### [Data shown]

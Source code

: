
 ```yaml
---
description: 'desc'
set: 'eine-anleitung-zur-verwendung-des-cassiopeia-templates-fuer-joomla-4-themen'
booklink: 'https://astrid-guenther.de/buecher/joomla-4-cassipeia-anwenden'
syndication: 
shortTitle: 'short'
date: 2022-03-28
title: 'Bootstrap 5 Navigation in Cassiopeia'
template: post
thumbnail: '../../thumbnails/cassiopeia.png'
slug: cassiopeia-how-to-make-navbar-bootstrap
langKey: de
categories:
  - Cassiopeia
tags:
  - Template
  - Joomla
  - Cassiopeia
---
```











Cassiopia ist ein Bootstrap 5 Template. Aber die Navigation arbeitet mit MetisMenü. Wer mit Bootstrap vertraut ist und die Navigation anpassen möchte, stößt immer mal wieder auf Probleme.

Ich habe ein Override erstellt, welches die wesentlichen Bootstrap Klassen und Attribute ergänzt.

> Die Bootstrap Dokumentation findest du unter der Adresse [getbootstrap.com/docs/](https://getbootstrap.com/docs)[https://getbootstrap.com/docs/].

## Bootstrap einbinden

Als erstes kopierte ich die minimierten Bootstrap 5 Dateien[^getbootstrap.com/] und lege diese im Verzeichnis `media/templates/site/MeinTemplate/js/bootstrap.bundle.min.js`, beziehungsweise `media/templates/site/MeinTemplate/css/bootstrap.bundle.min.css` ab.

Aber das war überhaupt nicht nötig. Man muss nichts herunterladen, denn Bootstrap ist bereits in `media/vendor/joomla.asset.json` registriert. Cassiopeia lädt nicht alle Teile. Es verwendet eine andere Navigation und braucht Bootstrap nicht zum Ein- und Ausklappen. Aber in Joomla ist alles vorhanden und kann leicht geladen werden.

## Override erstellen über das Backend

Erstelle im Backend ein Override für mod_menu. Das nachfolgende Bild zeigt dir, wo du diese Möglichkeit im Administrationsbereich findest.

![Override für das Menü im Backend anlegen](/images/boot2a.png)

### [Activity]
Please copy out each line of the data in which the word "eine" occurs.

### [Solution to the problem]
set: 'eine-anleitung-zur-verwendung-des-cassiopeia-templates-fuer-joomla-4-themen'
Aber das war überhaupt nicht nötig. Man muss nichts herunterladen, denn Bootstrap ist bereits in `media/vendor/joomla.asset.json` registriert. Cassiopeia lädt nicht alle Teile. Es verwendet eine andere Navigation und braucht Bootstrap nicht zum Ein- und Ausklappen. Aber in Joomla ist alles vorhanden und kann leicht geladen werden.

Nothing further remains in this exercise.